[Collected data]
+-------+
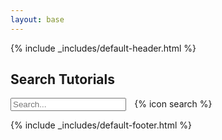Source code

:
 ```yaml
---
layout: base
---
```


{% include _includes/default-header.html %}

<div class="container main-content">
<section>
<h2> Search Tutorials </h2>

<!-- Html Elements for Search -->


<div id="search-container">
 <input type="text" id="search-input" placeholder="Search..." style="margin-right:1em;">{% icon search %}
 <div class="search-results row" id="results-container">

 </div>
</div>
</section>
</div>

<!-- Script pointing to search-script.js -->
<script src="assets/js/search-script.js" type="text/javascript"></script>

<!-- Configuration -->
<script>

var data= [ {% for topic in site.data %}
    {% unless topic[0] == 'contributors' %}
      {% assign topic_material = site.pages | topic_filter:topic[0] %}
      {% assign topic_title = topic[1].title %}
      {% for tutorial in topic_material %}

       {% capture result_entry %}
        <div class='col-sm-6'>
        <div class='card'>
        <div class='card-body'>
          <h5 class='card-title'>{{ tutorial.title | escape }}</h5>
          <h6 class='card-subtitle text-muted'>{{ topic_title}}</h6>
          <p class='card-text'> {{tutorial.description}}</p>
          {% if tutorial.tags %}
            <p>
            {% for tag in tutorial.tags %}
              <form method="GET" action="{{site.baseurl}}/search" style="display:inline"><input type="hidden" name="query" value="{{tag}}"><button class='label label-default tutorial_tag' id='{{ tag }}' style='{{ tag | colour_tag }}' title='Click to show all tutorials with this tag'>{{ tag  }}</button></form>
            {% endfor %}
            </p>
          {% endif %}
          <p>{% include _includes/contributor-badge-list.html contributors=tutorial.contributors %}</p>
          <a class='btn btn-primary' href='{{ site.baseurl }}{{ tutorial.url }}'>View Tutorial</a>
          </div>
          </div>
          </div>
          {% endcapture %}
      {
        "topic"    : "{{ topic_title }}",
        "title"    : "{{ tutorial.title | escape }}",
        "description": "{{ tutorial.description }}",
        "question" : "{{ tutoral.questions | join: ', '}}",
        "objectives"  : "{{ tutorial.objectives | join: ', ' }}",
        "tags"     : "{{ tutorial.tags | join: ', ' }}",
        "level"     : "{{ tutorial.level }}",
        "time_estimation": "{{ tutorial.time_estimation }}",
        "url"      : "{{ site.baseurl }}{{ tutorial.url }}",
        "level"     : "{{ tutorial.level}}",
        "contributors": "{{ tutorial.contributors | join: ', '}}",
        "entry"      : "{{ result_entry | strip_newlines | replace: '"',"'" }}"
      }{% unless forloop.last %},{% endunless %}
    {% endfor %}
    {% unless forloop.last %},{% endunless %}
    {% endunless %}
  {% endfor %}
]

var sjs = SimpleJekyllSearch({
  searchInput: document.getElementById('search-input'),
  resultsContainer: document.getElementById('results-container'),
  json: data,
  limit: '50',
  noResultsText: ("No result found!"),
  success: function(){},
  searchResultTemplate: '{entry}'
});

window.addEventListener('DOMContentLoaded', (event) => {
    console.log('DOM fully loaded and parsed');
    params = (new URL(document.location)).searchParams;
    paramQuery = params.get('query');
    if(paramQuery){
      document.getElementById('search-input').value = paramQuery;
      sjs.search(paramQuery);
    }
});


</script>

{% include _includes/default-footer.html %}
+-------+
__What the task asks__.
From the records above, pull out each line that has "last".

__Output below__.
      }{% unless forloop.last %},{% endunless %}
    {% unless forloop.last %},{% endunless %}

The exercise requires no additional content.